[BRIEF]:
From the first line of the material below to the line containing "This application is", repeat every line exactly and add nothing.

--- RECORDS SUPPLIED Enclosed Below ---

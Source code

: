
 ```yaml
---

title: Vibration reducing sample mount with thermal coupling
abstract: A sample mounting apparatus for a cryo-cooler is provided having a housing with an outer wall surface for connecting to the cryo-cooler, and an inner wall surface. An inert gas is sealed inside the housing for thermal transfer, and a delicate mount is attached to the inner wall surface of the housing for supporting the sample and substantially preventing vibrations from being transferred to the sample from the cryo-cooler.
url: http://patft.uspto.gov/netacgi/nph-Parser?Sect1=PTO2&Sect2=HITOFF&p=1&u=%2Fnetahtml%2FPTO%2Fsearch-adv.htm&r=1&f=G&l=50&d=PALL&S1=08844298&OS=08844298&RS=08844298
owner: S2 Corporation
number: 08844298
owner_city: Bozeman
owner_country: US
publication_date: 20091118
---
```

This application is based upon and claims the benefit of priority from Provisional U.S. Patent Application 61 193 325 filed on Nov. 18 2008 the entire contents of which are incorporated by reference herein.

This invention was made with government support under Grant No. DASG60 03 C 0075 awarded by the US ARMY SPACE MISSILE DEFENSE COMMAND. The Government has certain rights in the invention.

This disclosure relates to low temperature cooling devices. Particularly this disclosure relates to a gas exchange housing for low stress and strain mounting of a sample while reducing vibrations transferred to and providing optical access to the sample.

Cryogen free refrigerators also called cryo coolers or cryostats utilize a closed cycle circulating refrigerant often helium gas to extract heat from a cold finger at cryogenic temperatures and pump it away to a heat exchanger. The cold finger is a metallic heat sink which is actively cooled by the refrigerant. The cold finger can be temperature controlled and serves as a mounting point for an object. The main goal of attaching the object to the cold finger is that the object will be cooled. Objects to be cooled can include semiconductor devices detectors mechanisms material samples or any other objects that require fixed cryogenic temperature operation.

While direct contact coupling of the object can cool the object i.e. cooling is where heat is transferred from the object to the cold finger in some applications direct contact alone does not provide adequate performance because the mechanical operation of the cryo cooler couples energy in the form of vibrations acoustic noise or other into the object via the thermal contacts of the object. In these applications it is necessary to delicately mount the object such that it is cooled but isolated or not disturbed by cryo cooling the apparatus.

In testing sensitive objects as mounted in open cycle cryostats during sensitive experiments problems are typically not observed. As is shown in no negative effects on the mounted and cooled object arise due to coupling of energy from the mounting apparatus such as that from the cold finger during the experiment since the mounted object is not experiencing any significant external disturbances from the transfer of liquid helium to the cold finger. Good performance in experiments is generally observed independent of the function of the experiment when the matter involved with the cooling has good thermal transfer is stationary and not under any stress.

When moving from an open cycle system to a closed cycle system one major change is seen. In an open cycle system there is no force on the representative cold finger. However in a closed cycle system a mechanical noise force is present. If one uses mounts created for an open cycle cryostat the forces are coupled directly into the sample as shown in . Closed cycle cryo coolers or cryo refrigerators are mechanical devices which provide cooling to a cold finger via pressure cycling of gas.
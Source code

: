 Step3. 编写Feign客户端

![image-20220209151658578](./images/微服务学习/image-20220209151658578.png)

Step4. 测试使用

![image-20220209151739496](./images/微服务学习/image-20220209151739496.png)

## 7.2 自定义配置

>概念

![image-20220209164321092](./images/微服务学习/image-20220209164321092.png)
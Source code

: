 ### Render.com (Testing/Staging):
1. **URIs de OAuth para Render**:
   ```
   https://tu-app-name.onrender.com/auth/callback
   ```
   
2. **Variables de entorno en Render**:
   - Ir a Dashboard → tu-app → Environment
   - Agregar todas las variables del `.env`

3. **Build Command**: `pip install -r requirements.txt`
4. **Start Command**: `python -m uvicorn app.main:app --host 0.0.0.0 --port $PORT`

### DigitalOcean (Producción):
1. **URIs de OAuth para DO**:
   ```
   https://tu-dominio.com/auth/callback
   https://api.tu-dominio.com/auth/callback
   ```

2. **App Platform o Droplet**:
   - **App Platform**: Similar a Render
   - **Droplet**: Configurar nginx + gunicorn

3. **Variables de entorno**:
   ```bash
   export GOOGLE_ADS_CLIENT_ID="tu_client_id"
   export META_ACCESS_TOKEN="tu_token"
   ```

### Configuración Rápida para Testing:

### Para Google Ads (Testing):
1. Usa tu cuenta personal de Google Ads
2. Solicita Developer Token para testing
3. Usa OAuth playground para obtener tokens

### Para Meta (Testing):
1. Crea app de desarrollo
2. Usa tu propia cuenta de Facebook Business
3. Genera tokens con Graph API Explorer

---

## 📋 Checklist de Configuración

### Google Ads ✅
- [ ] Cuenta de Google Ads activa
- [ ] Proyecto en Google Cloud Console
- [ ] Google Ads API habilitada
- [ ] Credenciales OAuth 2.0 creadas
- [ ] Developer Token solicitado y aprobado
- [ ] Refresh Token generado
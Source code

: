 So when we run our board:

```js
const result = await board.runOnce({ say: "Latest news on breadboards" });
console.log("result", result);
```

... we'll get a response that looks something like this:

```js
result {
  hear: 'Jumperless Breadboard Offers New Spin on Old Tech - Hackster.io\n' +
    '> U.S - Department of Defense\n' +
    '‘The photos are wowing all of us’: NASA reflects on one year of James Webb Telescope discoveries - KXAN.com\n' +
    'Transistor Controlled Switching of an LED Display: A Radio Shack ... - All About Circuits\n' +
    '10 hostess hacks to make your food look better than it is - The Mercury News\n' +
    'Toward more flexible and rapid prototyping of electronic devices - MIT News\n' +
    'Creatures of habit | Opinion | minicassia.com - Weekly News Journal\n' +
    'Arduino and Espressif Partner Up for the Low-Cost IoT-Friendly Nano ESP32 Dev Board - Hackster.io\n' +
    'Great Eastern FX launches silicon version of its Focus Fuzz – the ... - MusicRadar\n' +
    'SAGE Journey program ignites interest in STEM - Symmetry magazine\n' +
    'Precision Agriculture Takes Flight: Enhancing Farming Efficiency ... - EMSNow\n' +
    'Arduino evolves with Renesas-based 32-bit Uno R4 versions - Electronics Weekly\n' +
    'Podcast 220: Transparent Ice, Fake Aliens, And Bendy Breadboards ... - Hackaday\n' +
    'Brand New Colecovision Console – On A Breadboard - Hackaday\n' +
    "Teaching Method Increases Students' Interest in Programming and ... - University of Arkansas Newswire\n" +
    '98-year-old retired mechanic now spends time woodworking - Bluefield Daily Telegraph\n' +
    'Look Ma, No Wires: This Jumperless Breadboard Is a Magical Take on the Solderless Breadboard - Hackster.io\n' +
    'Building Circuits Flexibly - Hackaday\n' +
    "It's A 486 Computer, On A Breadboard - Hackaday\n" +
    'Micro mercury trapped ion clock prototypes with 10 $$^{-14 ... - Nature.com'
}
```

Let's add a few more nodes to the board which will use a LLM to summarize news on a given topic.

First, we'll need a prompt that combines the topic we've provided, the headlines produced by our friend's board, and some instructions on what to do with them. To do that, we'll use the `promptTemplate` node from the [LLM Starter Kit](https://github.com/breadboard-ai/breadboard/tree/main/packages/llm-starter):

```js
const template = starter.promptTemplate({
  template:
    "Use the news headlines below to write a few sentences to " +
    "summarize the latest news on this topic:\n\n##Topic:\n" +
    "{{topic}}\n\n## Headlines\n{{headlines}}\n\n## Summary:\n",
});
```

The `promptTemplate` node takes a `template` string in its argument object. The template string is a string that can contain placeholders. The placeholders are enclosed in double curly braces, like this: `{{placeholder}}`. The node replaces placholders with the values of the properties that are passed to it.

--- End of Enclosed RECORDS SUPPLIED ---

[THE COMPLETED TASK]:
Source code

:
 ```yaml
---

title: Vibration reducing sample mount with thermal coupling
abstract: A sample mounting apparatus for a cryo-cooler is provided having a housing with an outer wall surface for connecting to the cryo-cooler, and an inner wall surface. An inert gas is sealed inside the housing for thermal transfer, and a delicate mount is attached to the inner wall surface of the housing for supporting the sample and substantially preventing vibrations from being transferred to the sample from the cryo-cooler.
url: http://patft.uspto.gov/netacgi/nph-Parser?Sect1=PTO2&Sect2=HITOFF&p=1&u=%2Fnetahtml%2FPTO%2Fsearch-adv.htm&r=1&f=G&l=50&d=PALL&S1=08844298&OS=08844298&RS=08844298
owner: S2 Corporation
number: 08844298
owner_city: Bozeman
owner_country: US
publication_date: 20091118
---
```

This application is based upon and claims the benefit of priority from Provisional U.S. Patent Application 61 193 325 filed on Nov. 18 2008 the entire contents of which are incorporated by reference herein.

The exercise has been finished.